▶ **Task to carry out**: Across the listing, the lines that include "nouveau" must be tallied and reported as a bare number.

▶ **Input data**:
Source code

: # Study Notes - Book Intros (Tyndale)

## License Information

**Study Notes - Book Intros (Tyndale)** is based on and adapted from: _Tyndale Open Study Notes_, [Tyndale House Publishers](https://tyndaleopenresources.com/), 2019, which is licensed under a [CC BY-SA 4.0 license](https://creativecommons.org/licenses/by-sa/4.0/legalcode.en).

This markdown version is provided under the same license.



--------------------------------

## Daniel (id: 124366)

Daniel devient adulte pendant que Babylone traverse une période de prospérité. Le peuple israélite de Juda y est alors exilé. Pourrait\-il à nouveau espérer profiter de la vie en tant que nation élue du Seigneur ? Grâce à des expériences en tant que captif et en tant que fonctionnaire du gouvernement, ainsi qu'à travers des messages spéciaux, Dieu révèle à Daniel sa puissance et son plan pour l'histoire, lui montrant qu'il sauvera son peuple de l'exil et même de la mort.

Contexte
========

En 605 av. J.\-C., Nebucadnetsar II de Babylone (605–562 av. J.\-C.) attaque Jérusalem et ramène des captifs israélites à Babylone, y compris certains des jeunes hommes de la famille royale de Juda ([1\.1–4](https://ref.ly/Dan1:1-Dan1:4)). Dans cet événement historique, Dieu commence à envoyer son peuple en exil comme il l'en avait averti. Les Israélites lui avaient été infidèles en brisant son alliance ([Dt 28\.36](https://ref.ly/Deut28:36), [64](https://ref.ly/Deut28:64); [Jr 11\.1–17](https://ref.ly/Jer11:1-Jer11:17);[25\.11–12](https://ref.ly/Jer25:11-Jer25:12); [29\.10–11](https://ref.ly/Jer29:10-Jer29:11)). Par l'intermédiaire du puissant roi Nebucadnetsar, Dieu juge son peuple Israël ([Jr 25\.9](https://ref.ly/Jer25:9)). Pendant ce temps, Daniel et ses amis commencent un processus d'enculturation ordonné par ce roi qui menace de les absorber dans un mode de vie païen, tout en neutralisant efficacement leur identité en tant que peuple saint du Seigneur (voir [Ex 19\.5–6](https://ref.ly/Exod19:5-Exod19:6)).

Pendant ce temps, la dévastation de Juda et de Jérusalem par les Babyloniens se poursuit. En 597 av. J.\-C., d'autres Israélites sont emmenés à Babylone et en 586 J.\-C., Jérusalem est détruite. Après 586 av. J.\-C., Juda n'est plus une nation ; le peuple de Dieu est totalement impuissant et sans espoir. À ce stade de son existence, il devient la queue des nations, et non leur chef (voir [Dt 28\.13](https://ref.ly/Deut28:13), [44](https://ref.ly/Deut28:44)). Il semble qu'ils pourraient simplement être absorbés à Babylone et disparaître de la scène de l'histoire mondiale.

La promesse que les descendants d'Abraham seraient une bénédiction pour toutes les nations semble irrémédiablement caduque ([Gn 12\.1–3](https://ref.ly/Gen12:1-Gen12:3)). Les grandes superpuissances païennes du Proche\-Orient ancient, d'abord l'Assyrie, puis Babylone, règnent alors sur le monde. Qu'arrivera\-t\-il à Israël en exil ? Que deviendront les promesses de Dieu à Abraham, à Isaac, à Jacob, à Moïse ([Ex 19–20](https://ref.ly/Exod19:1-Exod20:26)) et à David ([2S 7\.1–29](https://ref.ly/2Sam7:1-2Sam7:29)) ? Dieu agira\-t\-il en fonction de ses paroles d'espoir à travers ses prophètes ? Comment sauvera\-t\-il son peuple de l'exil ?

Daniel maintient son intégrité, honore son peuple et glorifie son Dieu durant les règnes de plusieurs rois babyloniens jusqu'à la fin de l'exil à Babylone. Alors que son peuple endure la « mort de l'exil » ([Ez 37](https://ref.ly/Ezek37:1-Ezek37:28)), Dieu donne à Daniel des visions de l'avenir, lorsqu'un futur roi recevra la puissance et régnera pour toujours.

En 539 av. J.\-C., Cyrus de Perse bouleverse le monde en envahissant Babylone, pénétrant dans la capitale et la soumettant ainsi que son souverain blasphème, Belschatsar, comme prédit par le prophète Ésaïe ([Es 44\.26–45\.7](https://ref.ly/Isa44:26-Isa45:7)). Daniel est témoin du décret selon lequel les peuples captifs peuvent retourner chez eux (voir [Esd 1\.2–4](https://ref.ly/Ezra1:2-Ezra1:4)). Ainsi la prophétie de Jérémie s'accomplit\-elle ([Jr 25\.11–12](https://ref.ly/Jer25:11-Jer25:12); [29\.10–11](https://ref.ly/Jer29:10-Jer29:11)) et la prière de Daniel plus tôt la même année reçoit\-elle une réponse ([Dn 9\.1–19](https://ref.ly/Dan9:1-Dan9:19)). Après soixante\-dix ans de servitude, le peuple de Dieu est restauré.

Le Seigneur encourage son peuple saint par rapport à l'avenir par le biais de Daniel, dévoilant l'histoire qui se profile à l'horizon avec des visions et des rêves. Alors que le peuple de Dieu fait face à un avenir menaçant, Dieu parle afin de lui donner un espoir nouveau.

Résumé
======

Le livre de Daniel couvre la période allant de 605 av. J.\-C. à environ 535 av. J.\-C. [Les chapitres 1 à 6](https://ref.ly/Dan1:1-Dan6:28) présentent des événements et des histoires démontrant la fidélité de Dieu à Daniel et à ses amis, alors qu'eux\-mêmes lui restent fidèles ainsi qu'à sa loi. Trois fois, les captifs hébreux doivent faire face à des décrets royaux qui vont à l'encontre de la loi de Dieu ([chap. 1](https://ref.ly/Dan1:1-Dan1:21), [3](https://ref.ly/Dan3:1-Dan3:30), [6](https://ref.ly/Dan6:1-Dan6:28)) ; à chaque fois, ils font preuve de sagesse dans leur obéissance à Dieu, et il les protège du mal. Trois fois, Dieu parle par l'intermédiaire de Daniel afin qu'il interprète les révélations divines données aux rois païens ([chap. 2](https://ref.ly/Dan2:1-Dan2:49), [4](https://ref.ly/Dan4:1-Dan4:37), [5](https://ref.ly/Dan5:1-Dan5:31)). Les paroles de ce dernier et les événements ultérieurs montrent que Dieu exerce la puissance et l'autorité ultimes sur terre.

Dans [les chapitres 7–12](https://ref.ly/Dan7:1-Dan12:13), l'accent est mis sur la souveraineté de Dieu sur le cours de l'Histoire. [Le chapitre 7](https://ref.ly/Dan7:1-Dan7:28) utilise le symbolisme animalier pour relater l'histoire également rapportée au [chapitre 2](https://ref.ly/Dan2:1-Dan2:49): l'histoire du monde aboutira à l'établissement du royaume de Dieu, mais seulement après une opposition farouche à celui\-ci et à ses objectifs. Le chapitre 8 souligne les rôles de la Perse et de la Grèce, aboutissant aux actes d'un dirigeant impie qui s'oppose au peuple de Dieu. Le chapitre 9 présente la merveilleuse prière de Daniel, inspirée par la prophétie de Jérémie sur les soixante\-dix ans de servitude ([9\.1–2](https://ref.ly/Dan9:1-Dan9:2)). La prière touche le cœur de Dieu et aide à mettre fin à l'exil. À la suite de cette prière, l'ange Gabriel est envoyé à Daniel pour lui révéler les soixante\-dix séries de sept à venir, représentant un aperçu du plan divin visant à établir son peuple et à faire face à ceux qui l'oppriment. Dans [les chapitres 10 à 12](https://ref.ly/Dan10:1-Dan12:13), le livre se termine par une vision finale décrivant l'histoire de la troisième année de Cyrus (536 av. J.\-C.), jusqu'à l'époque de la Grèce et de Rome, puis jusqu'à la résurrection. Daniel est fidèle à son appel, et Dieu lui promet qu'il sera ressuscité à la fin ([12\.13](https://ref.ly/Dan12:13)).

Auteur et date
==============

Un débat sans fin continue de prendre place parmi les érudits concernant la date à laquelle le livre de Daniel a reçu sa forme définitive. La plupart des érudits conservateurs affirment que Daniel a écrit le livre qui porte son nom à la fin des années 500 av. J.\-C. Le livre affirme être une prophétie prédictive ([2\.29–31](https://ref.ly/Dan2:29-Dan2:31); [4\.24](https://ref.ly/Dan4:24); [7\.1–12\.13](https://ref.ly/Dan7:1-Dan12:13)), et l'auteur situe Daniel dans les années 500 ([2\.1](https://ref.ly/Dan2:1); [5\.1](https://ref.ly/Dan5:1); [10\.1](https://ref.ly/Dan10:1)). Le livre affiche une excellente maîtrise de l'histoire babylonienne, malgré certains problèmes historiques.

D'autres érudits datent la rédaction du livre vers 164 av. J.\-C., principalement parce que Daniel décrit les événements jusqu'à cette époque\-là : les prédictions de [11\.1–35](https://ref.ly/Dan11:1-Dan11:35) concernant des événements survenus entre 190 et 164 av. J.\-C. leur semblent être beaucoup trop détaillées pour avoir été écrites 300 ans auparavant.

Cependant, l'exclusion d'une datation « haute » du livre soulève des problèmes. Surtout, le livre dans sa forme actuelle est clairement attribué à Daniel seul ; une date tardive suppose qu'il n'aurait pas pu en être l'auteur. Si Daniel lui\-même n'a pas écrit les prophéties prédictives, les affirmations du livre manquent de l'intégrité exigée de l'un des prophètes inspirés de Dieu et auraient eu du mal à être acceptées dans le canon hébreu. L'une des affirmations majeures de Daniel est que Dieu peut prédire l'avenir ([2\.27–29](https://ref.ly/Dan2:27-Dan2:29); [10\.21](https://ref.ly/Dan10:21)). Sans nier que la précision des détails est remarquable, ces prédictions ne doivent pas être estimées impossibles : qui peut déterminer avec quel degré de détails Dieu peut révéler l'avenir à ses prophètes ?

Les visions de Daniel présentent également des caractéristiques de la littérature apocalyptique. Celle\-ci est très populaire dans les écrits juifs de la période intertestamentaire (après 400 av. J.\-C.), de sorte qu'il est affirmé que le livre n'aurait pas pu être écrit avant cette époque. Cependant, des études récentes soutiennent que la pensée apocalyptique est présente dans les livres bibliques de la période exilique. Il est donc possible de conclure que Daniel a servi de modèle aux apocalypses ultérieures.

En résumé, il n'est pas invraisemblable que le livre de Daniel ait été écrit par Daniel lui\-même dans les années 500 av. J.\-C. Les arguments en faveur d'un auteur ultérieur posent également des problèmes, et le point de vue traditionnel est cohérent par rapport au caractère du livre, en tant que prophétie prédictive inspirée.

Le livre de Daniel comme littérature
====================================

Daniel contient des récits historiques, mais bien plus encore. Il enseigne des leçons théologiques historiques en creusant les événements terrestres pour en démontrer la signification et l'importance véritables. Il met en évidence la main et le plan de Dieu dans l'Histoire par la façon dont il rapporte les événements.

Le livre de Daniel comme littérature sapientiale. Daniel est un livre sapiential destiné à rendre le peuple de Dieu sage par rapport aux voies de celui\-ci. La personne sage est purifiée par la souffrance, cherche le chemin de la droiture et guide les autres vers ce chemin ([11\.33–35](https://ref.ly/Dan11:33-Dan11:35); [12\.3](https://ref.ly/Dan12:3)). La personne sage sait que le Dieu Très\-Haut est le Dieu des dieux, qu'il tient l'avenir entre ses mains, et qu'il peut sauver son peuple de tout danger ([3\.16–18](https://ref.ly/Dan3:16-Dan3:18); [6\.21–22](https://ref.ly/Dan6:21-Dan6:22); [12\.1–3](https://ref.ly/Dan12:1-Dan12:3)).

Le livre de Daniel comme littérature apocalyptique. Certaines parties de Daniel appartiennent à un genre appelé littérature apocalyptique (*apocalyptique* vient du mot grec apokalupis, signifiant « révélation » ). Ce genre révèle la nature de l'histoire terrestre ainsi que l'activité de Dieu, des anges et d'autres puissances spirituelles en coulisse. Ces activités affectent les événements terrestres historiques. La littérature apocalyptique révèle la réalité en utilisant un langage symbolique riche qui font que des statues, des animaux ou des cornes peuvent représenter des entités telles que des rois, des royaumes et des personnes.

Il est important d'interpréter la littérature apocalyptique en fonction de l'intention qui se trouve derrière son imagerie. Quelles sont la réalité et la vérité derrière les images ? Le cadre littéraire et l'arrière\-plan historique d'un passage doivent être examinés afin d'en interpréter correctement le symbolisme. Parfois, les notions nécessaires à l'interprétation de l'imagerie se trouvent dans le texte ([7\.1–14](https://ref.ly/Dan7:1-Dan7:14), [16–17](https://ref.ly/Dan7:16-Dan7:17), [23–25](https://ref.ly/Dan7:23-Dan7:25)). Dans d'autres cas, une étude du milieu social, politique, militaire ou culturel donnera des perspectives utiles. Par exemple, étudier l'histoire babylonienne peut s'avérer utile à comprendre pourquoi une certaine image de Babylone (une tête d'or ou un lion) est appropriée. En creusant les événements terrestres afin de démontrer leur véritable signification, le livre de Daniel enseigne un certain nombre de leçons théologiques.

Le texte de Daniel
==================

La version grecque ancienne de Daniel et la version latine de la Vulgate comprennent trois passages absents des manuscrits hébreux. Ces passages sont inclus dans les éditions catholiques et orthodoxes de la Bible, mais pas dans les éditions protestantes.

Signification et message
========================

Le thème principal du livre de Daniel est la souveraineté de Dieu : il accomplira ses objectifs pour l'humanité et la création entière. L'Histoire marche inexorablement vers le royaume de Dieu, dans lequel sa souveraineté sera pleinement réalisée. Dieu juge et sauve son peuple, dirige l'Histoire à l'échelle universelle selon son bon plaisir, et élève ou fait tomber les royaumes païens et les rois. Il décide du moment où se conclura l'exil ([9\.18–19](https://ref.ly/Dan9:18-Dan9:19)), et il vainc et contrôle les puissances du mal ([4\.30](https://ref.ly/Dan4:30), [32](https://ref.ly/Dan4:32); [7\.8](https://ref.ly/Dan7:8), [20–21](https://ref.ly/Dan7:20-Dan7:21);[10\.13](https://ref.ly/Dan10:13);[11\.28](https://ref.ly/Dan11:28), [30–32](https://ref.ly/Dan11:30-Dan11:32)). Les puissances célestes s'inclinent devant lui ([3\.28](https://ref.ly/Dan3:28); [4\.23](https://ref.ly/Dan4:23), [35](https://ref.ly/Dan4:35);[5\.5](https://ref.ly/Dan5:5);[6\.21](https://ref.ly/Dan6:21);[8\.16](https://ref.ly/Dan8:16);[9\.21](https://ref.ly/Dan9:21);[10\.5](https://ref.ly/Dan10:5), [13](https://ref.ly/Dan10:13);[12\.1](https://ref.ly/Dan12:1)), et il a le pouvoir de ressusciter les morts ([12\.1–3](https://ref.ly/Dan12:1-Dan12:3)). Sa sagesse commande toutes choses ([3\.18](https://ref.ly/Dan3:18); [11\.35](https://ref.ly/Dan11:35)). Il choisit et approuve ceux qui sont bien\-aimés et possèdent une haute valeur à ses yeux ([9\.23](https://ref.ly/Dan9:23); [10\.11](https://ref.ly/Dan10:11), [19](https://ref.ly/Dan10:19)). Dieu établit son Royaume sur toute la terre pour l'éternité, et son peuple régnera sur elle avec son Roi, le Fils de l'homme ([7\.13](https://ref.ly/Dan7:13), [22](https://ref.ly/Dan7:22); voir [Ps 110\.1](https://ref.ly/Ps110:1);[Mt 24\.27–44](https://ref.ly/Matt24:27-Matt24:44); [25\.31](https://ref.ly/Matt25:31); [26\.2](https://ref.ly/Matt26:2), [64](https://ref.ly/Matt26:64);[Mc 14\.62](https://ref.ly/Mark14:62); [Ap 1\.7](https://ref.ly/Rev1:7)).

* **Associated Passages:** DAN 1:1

▶ **Finished task**: 2